### WORK ORDER
Scan the data. Collect each line that contains the word "program".

### SOURCE MATERIAL
----------
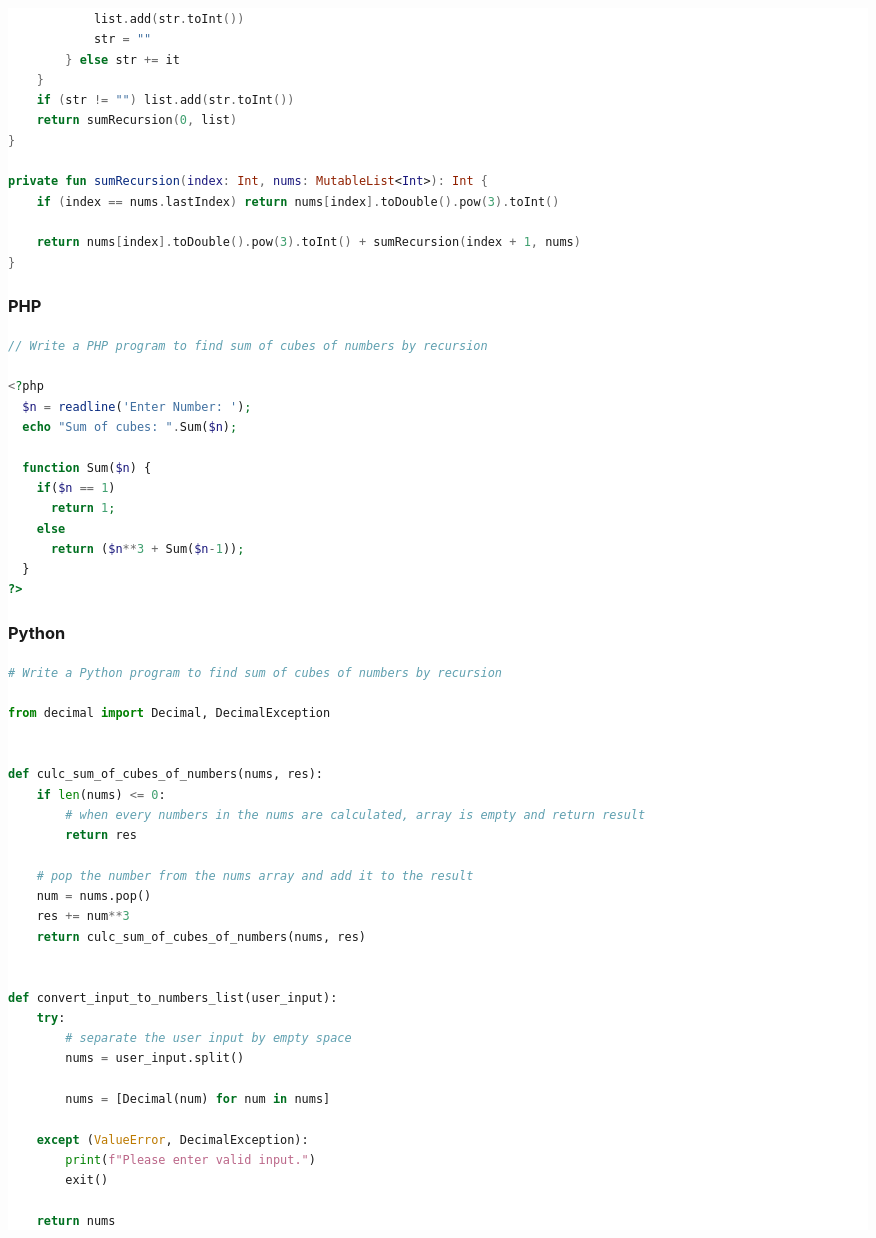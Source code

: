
 ```kotlin
            list.add(str.toInt())
            str = ""
        } else str += it
    }
    if (str != "") list.add(str.toInt())
    return sumRecursion(0, list)
}

private fun sumRecursion(index: Int, nums: MutableList<Int>): Int {
    if (index == nums.lastIndex) return nums[index].toDouble().pow(3).toInt()

    return nums[index].toDouble().pow(3).toInt() + sumRecursion(index + 1, nums)
}
```

### PHP

```php
// Write a PHP program to find sum of cubes of numbers by recursion

<?php
  $n = readline('Enter Number: ');
  echo "Sum of cubes: ".Sum($n);

  function Sum($n) {
    if($n == 1)
      return 1;
    else
      return ($n**3 + Sum($n-1));
  }
?>
```

### Python

```python
# Write a Python program to find sum of cubes of numbers by recursion

from decimal import Decimal, DecimalException


def culc_sum_of_cubes_of_numbers(nums, res):
    if len(nums) <= 0:
        # when every numbers in the nums are calculated, array is empty and return result
        return res

    # pop the number from the nums array and add it to the result
    num = nums.pop()
    res += num**3
    return culc_sum_of_cubes_of_numbers(nums, res)


def convert_input_to_numbers_list(user_input):
    try:
        # separate the user input by empty space
        nums = user_input.split()

        nums = [Decimal(num) for num in nums]

    except (ValueError, DecimalException):
        print(f"Please enter valid input.")
        exit()

    return nums
```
----------
### EXPECTED OUTPUT
// Write a PHP program to find sum of cubes of numbers by recursion
# Write a Python program to find sum of cubes of numbers by recursion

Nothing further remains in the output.